Voorbeeld 1: vist een architectenmaatschap achter het net doordat onderhandelingen over  het honorarium zijn afgebroken? (ECLI:NL:GHDHA:2019:755) 

Bij dit voorbeeld gaat het om de verkoop van twee panden door een gemeente. Deze panden werden destijds verkocht ter realisering van een project. De panden zouden worden verbouwd tot een hotel. De panden werden verkocht onder de voorwaarde dat het hotel zou kunnen worden gerealiseerd.
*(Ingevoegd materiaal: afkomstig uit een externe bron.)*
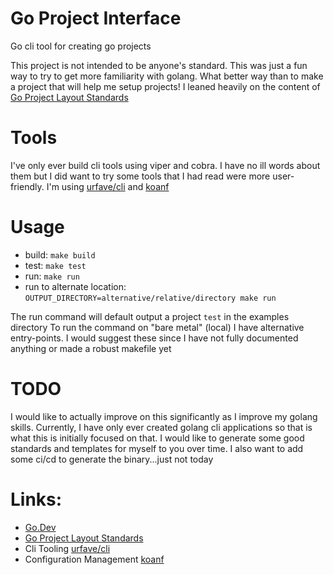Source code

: # Go Project Interface
Go cli tool for creating go projects

This project is not intended to be anyone's standard. This was just a fun way to try to get more familiarity
with golang. What better way than to make a project that will help me setup projects!
I leaned heavily on the content of [Go Project Layout Standards](https://github.com/golang-standards/project-layout)

# Tools
I've only ever build cli tools using viper and cobra. I have no ill words about them but I did want to try some tools
that I had read were more user-friendly. I'm using [urfave/cli](https://github.com/urfave/cli) and [koanf](https://github.com/knadh/koanf)

# Usage
* build: `make build`
* test: `make test`
* run: `make run`
* run to alternate location: `OUTPUT_DIRECTORY=alternative/relative/directory make run`

The run command will default output a project `test` in the examples directory
To run the command on "bare metal" (local) I have alternative entry-points. I would suggest these since I have not
fully documented anything or made a robust makefile yet


# TODO
I would like to actually improve on this significantly as I improve my golang skills. Currently, I have only
ever created golang cli applications so that is what this is initially focused on that. I would like to generate some
good standards and templates for myself to you over time.
I also want to add some ci/cd to generate the binary...just not today

# Links:
* [Go.Dev](https://go.dev/doc/)
* [Go Project Layout Standards](https://github.com/golang-standards/project-layout)
* Cli Tooling [urfave/cli](https://github.com/urfave/cli)
* Configuration Management [koanf](https://github.com/knadh/koanf)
Om dit hotel te realiseren had de gemeente een architectenmaatschap en een projectontwikkelaar ingeschakeld. Om de samenwerking tussen de betrokken partijen vast te leggen werd er een intentieovereenkomst overeengekomen. Daarnaast werd er een plan gemaakt om te zien of de realisatie van het hotel haalbaar zou zijn. Daarbij werd ook afgesproken dat er pas over zou worden gegaan tot de koop van de panden indien het hotel daadwerkelijk zou kunnen worden gerealiseerd. Vervolgens vonden onderhandelingen plaats over de realisatie van het hotel en over het honorarium van de architectenmaatschap. 

Uiteindelijk werd er overgegaan tot de koop van de panden. Het hotel zou immers kunnen worden gerealiseerd. De projectontwikkelaar verbrak daarna echter de samenwerking met de architectenmaatschap wegens het ontbreken van “een basis van vertrouwen”. Hierdoor eindigde de onderhandelingen over het honorarium en bleven werkzaamheden van de architectenmaatschap onbetaald. Om die reden dagvaardde de architectenmaatschap de projectontwikkelaar en vorderde de architectenmaatschap onder andere betaling van de werkzaamheden.  

In de procedure bij de rechtbank voerde de projectontwikkelaar aan dat er geen overeenkomst van opdracht tot stand was gekomen en dat de projectontwikkelaar daardoor het honorarium niet verschuldigd was. De rechtbank oordeelde echter dat er wel sprake was van een overeenkomst van opdracht en dat de projectontwikkelaar gehouden was om over te gaan tot betaling van de kosten. 

In hoger beroep werd anders geoordeeld. Het hof zette de uitleg van de overeenkomst voorop en kwam tot de conclusie dat er géén sprake was van een overeenkomst van opdracht maar van een intentieovereenkomst. Dit hadden de partijen, volgens het hof, immers zo bedoeld. Het hof oordeelde dan ook de projectontwikkelaar daardoor niet gehouden was om het honorarium van de architectenmaatschap te voldoen en daardoor viste de architectenmaatschap alsnog achter het net.  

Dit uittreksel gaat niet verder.